关于重叠分段(Overlapping Segments),TCP的原始规范(RFC 793)并没有严格规定必须保留哪一份数据。它提到这是一个实现决策问题。

然而,后来的规范,特别是 RFC 1122 “Requirements for Internet Hosts”,对此给出了更明确的建议。其中第 4.2.2.11 节指出:

在重组过程中,如果一个新的分段到达,其数据与已在队列中的旧分段的数据有重叠,实现必须保留旧分段中的数据,并丢弃新分段中的重叠数据。 (In reassembly, if a new segment arrives which seems to overlap an old segment, the old data MUST be kept and the new data discarded.)

这个规定的主要原因是出于安全考虑。保留旧数据可以帮助抵御某些类型的攻击,例如攻击者试图通过发送恶意构造的重叠分段来破坏TCP连接。

然而我查询 RFC,发现后面这个引用是纯纯胡扯的。由于懒得进行深入调查,我在写作业的时候实践了不同的删除策略,发现无论怎样(甚至包括混用不同的删除策略),作业框架的 cases 都可以顺利通过。

最后附上我的实现。

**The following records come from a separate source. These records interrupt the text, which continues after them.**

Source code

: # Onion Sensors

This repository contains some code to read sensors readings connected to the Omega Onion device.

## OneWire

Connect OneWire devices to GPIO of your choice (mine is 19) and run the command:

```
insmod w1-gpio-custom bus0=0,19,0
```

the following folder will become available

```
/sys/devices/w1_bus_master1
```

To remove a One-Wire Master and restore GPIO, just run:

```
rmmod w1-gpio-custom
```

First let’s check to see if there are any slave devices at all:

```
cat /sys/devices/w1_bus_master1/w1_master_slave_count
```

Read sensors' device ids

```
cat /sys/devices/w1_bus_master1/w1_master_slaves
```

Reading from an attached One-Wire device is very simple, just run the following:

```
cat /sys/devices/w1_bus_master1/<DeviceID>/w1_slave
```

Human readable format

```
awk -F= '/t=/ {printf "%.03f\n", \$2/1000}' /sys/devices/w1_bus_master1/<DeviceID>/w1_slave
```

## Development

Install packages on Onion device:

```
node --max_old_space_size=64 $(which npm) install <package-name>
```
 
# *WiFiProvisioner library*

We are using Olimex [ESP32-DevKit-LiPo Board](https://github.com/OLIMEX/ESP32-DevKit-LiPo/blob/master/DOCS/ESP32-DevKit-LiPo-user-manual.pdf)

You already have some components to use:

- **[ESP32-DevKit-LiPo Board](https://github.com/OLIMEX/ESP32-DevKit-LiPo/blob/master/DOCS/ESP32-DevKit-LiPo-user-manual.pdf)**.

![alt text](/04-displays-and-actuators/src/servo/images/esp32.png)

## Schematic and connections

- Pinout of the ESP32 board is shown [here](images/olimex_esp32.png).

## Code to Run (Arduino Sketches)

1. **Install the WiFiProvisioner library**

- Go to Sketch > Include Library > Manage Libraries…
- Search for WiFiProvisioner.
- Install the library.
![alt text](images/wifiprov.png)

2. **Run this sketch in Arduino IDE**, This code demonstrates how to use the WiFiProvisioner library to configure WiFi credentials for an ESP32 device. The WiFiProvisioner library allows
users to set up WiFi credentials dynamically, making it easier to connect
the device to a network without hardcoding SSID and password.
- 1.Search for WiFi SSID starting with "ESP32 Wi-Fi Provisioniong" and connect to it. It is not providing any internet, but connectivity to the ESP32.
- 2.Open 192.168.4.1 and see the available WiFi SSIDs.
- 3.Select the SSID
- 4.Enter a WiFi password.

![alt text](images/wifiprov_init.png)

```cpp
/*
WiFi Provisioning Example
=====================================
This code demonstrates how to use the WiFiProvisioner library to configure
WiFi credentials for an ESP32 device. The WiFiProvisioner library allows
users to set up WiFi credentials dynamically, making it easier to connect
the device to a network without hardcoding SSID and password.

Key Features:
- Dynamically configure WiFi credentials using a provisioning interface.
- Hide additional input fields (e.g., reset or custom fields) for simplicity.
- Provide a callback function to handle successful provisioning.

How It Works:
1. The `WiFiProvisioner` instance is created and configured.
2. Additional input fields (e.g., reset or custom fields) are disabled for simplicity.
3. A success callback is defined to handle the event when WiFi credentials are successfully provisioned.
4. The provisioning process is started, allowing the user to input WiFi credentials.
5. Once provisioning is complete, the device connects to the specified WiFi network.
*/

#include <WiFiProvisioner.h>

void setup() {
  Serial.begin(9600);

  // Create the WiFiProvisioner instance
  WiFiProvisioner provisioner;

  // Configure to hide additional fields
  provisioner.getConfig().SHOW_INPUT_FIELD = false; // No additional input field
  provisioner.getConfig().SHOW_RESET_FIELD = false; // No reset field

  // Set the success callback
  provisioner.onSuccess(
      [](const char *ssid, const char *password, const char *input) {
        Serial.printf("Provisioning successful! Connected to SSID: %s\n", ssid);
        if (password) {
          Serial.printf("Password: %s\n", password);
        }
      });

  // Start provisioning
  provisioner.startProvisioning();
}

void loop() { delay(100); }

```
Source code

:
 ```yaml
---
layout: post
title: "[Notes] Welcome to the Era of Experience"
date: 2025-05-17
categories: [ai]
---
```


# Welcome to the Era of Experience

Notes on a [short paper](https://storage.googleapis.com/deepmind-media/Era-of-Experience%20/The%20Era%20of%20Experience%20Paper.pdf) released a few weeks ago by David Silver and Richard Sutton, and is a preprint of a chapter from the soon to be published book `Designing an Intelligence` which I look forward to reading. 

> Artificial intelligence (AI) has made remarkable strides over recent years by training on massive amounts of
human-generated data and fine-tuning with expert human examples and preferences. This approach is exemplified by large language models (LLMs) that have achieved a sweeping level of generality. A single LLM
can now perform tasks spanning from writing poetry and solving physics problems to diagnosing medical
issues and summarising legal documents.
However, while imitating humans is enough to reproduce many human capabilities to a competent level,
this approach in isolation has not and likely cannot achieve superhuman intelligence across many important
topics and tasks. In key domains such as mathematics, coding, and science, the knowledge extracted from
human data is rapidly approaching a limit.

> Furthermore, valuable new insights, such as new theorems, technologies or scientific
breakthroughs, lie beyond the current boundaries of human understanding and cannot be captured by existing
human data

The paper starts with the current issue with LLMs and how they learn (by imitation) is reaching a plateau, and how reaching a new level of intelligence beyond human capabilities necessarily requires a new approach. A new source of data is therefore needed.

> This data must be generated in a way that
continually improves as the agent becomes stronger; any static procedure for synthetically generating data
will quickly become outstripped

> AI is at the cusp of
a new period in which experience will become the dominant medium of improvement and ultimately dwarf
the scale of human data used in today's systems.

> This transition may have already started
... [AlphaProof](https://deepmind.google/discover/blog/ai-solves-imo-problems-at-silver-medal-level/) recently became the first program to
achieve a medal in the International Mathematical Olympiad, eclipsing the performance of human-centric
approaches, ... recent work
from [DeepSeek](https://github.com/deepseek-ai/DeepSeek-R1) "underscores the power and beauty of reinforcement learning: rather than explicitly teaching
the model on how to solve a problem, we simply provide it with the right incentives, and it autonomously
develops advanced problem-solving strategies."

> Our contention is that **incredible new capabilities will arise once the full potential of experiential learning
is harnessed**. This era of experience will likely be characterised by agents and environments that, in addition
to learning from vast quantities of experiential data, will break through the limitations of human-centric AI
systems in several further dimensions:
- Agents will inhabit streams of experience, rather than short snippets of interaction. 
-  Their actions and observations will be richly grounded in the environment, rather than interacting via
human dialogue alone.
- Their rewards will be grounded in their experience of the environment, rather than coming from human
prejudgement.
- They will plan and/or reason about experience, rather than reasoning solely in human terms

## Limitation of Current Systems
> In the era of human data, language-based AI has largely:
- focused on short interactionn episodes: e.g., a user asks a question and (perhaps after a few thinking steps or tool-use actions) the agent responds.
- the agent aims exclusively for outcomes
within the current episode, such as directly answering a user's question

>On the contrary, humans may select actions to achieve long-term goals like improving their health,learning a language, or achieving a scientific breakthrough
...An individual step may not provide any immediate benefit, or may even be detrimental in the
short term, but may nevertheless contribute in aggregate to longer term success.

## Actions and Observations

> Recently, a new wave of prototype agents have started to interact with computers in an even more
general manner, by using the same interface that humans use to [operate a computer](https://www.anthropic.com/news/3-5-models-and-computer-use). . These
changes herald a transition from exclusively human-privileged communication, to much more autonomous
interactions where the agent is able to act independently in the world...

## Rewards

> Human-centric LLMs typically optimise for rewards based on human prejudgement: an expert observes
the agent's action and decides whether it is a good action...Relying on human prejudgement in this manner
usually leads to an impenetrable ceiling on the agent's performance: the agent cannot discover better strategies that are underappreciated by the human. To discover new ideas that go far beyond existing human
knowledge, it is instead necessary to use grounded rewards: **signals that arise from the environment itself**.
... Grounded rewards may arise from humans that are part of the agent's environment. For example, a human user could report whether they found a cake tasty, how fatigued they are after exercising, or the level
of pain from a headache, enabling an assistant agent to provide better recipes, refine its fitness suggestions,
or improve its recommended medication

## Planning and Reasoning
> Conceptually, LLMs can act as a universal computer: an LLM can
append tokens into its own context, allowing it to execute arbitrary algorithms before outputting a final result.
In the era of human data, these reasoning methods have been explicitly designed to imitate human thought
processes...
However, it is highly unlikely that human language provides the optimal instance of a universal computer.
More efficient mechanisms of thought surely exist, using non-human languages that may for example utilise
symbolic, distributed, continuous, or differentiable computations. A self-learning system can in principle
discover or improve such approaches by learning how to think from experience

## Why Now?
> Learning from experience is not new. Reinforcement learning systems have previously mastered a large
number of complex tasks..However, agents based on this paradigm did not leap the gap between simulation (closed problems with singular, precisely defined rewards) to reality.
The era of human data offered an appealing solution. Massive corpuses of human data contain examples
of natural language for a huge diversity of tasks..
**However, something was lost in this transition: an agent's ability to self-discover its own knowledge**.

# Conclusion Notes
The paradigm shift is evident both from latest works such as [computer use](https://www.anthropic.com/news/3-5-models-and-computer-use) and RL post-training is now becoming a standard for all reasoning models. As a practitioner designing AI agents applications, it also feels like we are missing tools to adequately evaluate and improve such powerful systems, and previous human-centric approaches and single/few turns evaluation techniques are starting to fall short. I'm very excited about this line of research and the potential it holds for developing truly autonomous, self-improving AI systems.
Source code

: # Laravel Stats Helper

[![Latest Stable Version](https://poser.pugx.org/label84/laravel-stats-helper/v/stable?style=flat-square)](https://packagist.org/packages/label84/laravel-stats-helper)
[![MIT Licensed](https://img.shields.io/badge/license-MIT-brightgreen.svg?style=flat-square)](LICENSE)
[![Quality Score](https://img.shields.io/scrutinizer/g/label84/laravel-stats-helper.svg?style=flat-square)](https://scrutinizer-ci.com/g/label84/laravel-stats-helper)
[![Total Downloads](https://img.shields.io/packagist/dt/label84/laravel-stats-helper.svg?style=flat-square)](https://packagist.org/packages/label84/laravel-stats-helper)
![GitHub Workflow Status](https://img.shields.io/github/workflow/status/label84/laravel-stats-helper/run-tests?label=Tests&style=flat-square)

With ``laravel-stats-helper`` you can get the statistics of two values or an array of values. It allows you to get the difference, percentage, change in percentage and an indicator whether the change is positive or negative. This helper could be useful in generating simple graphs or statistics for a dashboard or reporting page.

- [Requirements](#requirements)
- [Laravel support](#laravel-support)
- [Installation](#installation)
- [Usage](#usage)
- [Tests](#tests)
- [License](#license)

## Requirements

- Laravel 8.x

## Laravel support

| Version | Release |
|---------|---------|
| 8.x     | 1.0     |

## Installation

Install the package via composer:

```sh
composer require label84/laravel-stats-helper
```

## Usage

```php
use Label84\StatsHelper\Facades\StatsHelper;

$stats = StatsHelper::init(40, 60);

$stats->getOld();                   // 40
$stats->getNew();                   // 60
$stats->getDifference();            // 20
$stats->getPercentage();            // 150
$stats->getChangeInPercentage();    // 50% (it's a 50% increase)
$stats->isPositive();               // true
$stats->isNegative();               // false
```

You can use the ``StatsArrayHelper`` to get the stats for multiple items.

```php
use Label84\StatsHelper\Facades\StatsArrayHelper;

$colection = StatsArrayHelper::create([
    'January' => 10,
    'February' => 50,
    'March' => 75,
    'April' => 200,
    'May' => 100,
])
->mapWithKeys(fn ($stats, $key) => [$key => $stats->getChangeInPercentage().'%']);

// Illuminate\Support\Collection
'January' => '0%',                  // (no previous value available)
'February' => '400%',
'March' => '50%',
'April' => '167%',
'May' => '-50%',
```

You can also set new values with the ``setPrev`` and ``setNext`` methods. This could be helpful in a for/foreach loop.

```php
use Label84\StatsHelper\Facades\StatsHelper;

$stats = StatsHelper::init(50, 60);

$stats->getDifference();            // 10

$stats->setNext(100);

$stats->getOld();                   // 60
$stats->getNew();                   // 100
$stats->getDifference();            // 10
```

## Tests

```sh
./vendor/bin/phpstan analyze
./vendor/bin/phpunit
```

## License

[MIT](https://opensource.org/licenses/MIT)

我选择始终保留旧数据。

void Reassembler::insert( uint64_t first_index, string data, bool is_last_substring )
{
  auto& writer_inst = output_.writer();

  if ( is_last_substring ) {
    eof_ = first_index + data.size();
    if ( eof_ == index_ ) {
      writer_inst.close();
    }
  }

  if ( data.empty() ) {
    return;
  }

  // ----- Check for out-of-bounds data -----
  if ( first_index + data.size() <= index_ ) { // ...(...)..[...]...
    return;
  }
  if ( first_index < index_ ) { // ...(..[.)..]...
    uint64_t overlap = index_ - first_index;
    data = data.substr( overlap );
    first_index = index_;
  }
  if ( first_index >= index_ + writer_inst.available_capacity() ) { // ...[...]..(...)...
    return;
  }
  if ( first_index + data.size() > index_ + writer_inst.available_capacity() ) { // ...[..(.]..)...
    uint64_t left = index_ + writer_inst.available_capacity() - first_index;
    data = data.substr( 0, left );
  }

  // ----- Check for internal overlaps -----
  auto it = buffer_.lower_bound( first_index );
  if ( it == buffer_.end() || it->first > first_index ) {
    it = buffer_.insert( { first_index, std::move( data ) } ).first;
    if ( it != buffer_.begin() ) {
      it--; // now `it` is the previous one
    }
  } else {
    if ( data.size() > it->second.size() ) {
      // it->second = std::move( data );
      it->second += data.substr( it->second.size() );
    } else {
      // it->second = std::move( data ) + it->second.substr( data.size() );
    }
  }
  auto nxt = std::next( it );
  while ( nxt != buffer_.end() ) {
    if ( it->first + it->second.size() >= nxt->first ) {
      if ( it->first + it->second.size() < nxt->first + nxt->second.size() ) {
        // overlapping but not fully included, merge them
        it->second += nxt->second.substr( it->first + it->second.size() - nxt->first );
      }
      nxt = buffer_.erase( nxt );
    } else {
      break;
    }
  }

  // ----- Now we can write out -----
  while ( !buffer_.empty() && buffer_.begin()->first == index_ ) {
    it = buffer_.begin();
    uint64_t len = it->second.size();
    writer_inst.push( std::move( it->second ) );
    index_ += len;
    buffer_.erase( buffer_.begin() );
  }

  if ( eof_ == index_ ) {
    writer_inst.close();
  }
}

// How many bytes are stored in the Reassembler itself?
// This function is for testing only; don't add extra state to support it.
uint64_t Reassembler::count_bytes_pending() const
{
  uint64_t count = 0;
  for ( const auto& [index, str] : buffer_ ) {
    count += str.size();
  }
  return count;
}

性能数据如下:

      Start 40: reassembler_speed_test
        Reassembler throughput (no overlap):  178.15 Gbit/s
        Reassembler throughput (10x overlap): 22.91 Gbit/s
18/18 Test #40: reassembler_speed_test ...........   Passed    0.26 sec

作业文档里说 A top-of-the-line Reassembler will achieve 10 Gbit/s,可能是我的电脑太新了。